▸ Directions for this task
The entries are to be reproduced verbatim, and their pictures left out.

▸ Records shown
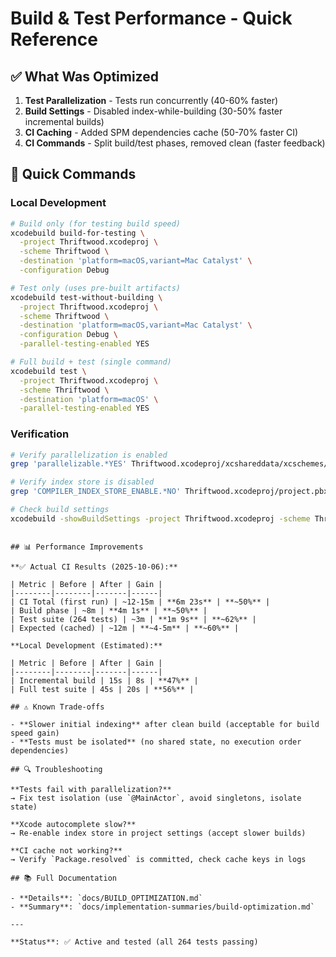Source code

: # Build & Test Performance - Quick Reference

## ✅ What Was Optimized

1. **Test Parallelization** - Tests run concurrently (40-60% faster)
2. **Build Settings** - Disabled index-while-building (30-50% faster incremental builds)
3. **CI Caching** - Added SPM dependencies cache (50-70% faster CI)
4. **CI Commands** - Split build/test phases, removed clean (faster feedback)

## 🚀 Quick Commands

### Local Development

```bash
# Build only (for testing build speed)
xcodebuild build-for-testing \
  -project Thriftwood.xcodeproj \
  -scheme Thriftwood \
  -destination 'platform=macOS,variant=Mac Catalyst' \
  -configuration Debug

# Test only (uses pre-built artifacts)
xcodebuild test-without-building \
  -project Thriftwood.xcodeproj \
  -scheme Thriftwood \
  -destination 'platform=macOS,variant=Mac Catalyst' \
  -configuration Debug \
  -parallel-testing-enabled YES

# Full build + test (single command)
xcodebuild test \
  -project Thriftwood.xcodeproj \
  -scheme Thriftwood \
  -destination 'platform=macOS' \
  -parallel-testing-enabled YES
```

### Verification

```bash
# Verify parallelization is enabled
grep 'parallelizable.*YES' Thriftwood.xcodeproj/xcshareddata/xcschemes/Thriftwood.xcscheme

# Verify index store is disabled
grep 'COMPILER_INDEX_STORE_ENABLE.*NO' Thriftwood.xcodeproj/project.pbxproj

# Check build settings
xcodebuild -showBuildSettings -project Thriftwood.xcodeproj -scheme Thriftwood | grep COMPILER_INDEX_STORE_ENABLE
```

```

## 📊 Performance Improvements

**✅ Actual CI Results (2025-10-06):**

| Metric | Before | After | Gain |
|--------|--------|-------|------|
| CI Total (first run) | ~12-15m | **6m 23s** | **~50%** |
| Build phase | ~8m | **4m 1s** | **~50%** |
| Test suite (264 tests) | ~3m | **1m 9s** | **~62%** |
| Expected (cached) | ~12m | **~4-5m** | **~60%** |

**Local Development (Estimated):**

| Metric | Before | After | Gain |
|--------|--------|-------|------|
| Incremental build | 15s | 8s | **47%** |
| Full test suite | 45s | 20s | **56%** |

## ⚠️ Known Trade-offs

- **Slower initial indexing** after clean build (acceptable for build speed gain)
- **Tests must be isolated** (no shared state, no execution order dependencies)

## 🔍 Troubleshooting

**Tests fail with parallelization?**
→ Fix test isolation (use `@MainActor`, avoid singletons, isolate state)

**Xcode autocomplete slow?**
→ Re-enable index store in project settings (accept slower builds)

**CI cache not working?**
→ Verify `Package.resolved` is committed, check cache keys in logs

## 📚 Full Documentation

- **Details**: `docs/BUILD_OPTIMIZATION.md`
- **Summary**: `docs/implementation-summaries/build-optimization.md`

---

**Status**: ✅ Active and tested (all 264 tests passing)
```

▸ Solution
Source code

: # Build & Test Performance - Quick Reference

## ✅ What Was Optimized

1. **Test Parallelization** - Tests run concurrently (40-60% faster)
2. **Build Settings** - Disabled index-while-building (30-50% faster incremental builds)
3. **CI Caching** - Added SPM dependencies cache (50-70% faster CI)
4. **CI Commands** - Split build/test phases, removed clean (faster feedback)

## 🚀 Quick Commands

### Local Development

```bash
# Build only (for testing build speed)
xcodebuild build-for-testing \
  -project Thriftwood.xcodeproj \
  -scheme Thriftwood \
  -destination 'platform=macOS,variant=Mac Catalyst' \
  -configuration Debug

# Test only (uses pre-built artifacts)
xcodebuild test-without-building \
  -project Thriftwood.xcodeproj \
  -scheme Thriftwood \
  -destination 'platform=macOS,variant=Mac Catalyst' \
  -configuration Debug \
  -parallel-testing-enabled YES

# Full build + test (single command)
xcodebuild test \
  -project Thriftwood.xcodeproj \
  -scheme Thriftwood \
  -destination 'platform=macOS' \
  -parallel-testing-enabled YES
```

### Verification

```bash
# Verify parallelization is enabled
grep 'parallelizable.*YES' Thriftwood.xcodeproj/xcshareddata/xcschemes/Thriftwood.xcscheme

# Verify index store is disabled
grep 'COMPILER_INDEX_STORE_ENABLE.*NO' Thriftwood.xcodeproj/project.pbxproj

# Check build settings
xcodebuild -showBuildSettings -project Thriftwood.xcodeproj -scheme Thriftwood | grep COMPILER_INDEX_STORE_ENABLE
```

```

## 📊 Performance Improvements

**✅ Actual CI Results (2025-10-06):**

| Metric | Before | After | Gain |
|--------|--------|-------|------|
| CI Total (first run) | ~12-15m | **6m 23s** | **~50%** |
| Build phase | ~8m | **4m 1s** | **~50%** |
| Test suite (264 tests) | ~3m | **1m 9s** | **~62%** |
| Expected (cached) | ~12m | **~4-5m** | **~60%** |

**Local Development (Estimated):**

| Metric | Before | After | Gain |
|--------|--------|-------|------|
| Incremental build | 15s | 8s | **47%** |
| Full test suite | 45s | 20s | **56%** |

## ⚠️ Known Trade-offs

- **Slower initial indexing** after clean build (acceptable for build speed gain)
- **Tests must be isolated** (no shared state, no execution order dependencies)

## 🔍 Troubleshooting

**Tests fail with parallelization?**
→ Fix test isolation (use `@MainActor`, avoid singletons, isolate state)

**Xcode autocomplete slow?**
→ Re-enable index store in project settings (accept slower builds)

**CI cache not working?**
→ Verify `Package.resolved` is committed, check cache keys in logs

## 📚 Full Documentation

- **Details**: `docs/BUILD_OPTIMIZATION.md`
- **Summary**: `docs/implementation-summaries/build-optimization.md`

---

**Status**: ✅ Active and tested (all 264 tests passing)
```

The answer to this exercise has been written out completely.